TASK STATEMENT:
Filter the records below and copy every line containing the word "messed".

INPUT MATERIAL:
::::
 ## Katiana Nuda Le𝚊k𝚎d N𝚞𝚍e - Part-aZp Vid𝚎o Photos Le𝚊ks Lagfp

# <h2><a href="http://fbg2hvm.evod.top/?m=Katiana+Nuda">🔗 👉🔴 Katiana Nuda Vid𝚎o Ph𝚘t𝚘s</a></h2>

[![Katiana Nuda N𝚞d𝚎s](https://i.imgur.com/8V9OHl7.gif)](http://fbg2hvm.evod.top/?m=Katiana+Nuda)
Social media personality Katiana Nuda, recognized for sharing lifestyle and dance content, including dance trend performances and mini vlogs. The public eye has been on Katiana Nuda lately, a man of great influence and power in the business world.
::::
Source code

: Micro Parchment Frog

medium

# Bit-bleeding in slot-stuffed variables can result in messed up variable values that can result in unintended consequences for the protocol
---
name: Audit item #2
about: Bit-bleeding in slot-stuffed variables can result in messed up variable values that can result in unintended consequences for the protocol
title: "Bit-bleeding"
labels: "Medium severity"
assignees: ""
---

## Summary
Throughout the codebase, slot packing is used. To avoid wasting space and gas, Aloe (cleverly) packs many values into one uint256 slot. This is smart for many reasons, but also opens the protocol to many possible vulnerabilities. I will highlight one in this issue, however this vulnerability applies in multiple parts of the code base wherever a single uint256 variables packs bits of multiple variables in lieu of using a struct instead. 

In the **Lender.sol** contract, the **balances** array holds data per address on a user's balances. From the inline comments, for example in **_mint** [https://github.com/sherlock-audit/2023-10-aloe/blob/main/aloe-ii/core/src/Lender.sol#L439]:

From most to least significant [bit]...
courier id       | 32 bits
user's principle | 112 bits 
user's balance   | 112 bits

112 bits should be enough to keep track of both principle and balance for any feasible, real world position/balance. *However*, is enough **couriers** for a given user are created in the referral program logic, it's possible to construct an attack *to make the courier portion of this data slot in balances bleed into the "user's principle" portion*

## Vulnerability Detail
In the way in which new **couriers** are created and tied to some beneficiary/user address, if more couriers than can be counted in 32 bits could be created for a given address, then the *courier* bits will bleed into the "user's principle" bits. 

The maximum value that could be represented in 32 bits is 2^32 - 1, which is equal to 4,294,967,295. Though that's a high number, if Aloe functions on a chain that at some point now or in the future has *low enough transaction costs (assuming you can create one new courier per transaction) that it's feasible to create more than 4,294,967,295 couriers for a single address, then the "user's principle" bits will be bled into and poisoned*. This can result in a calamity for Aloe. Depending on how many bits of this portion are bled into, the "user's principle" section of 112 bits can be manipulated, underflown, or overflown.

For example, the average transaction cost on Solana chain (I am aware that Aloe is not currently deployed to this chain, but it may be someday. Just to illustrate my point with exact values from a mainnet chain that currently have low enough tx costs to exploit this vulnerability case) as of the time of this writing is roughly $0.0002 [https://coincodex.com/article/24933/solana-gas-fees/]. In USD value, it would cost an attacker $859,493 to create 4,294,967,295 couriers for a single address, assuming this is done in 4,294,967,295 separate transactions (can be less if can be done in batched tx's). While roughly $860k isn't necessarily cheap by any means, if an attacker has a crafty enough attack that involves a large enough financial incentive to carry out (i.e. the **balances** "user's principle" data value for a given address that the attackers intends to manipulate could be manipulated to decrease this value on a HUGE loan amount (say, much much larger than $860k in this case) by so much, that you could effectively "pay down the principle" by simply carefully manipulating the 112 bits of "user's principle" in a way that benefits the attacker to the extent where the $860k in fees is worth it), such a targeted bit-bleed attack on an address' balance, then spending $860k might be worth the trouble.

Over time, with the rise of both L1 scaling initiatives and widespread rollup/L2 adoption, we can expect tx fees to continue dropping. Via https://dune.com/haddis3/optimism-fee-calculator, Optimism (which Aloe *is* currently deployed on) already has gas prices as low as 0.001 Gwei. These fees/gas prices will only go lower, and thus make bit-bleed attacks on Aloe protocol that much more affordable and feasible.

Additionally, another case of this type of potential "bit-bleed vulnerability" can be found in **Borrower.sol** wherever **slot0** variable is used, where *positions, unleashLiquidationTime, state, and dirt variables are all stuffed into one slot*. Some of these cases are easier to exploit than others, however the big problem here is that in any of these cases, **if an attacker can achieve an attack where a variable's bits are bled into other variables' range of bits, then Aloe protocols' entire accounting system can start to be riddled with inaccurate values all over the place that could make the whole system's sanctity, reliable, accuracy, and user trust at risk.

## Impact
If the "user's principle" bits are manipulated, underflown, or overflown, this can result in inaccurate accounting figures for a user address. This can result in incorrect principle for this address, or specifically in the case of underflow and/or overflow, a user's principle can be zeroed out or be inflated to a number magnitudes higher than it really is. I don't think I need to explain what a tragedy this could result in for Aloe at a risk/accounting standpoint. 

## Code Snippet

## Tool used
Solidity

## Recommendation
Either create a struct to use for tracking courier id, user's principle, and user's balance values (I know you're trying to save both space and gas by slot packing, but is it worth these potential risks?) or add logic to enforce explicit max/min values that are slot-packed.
::::
ANSWER SPACE:
# Bit-bleeding in slot-stuffed variables can result in messed up variable values that can result in unintended consequences for the protocol
about: Bit-bleeding in slot-stuffed variables can result in messed up variable values that can result in unintended consequences for the protocol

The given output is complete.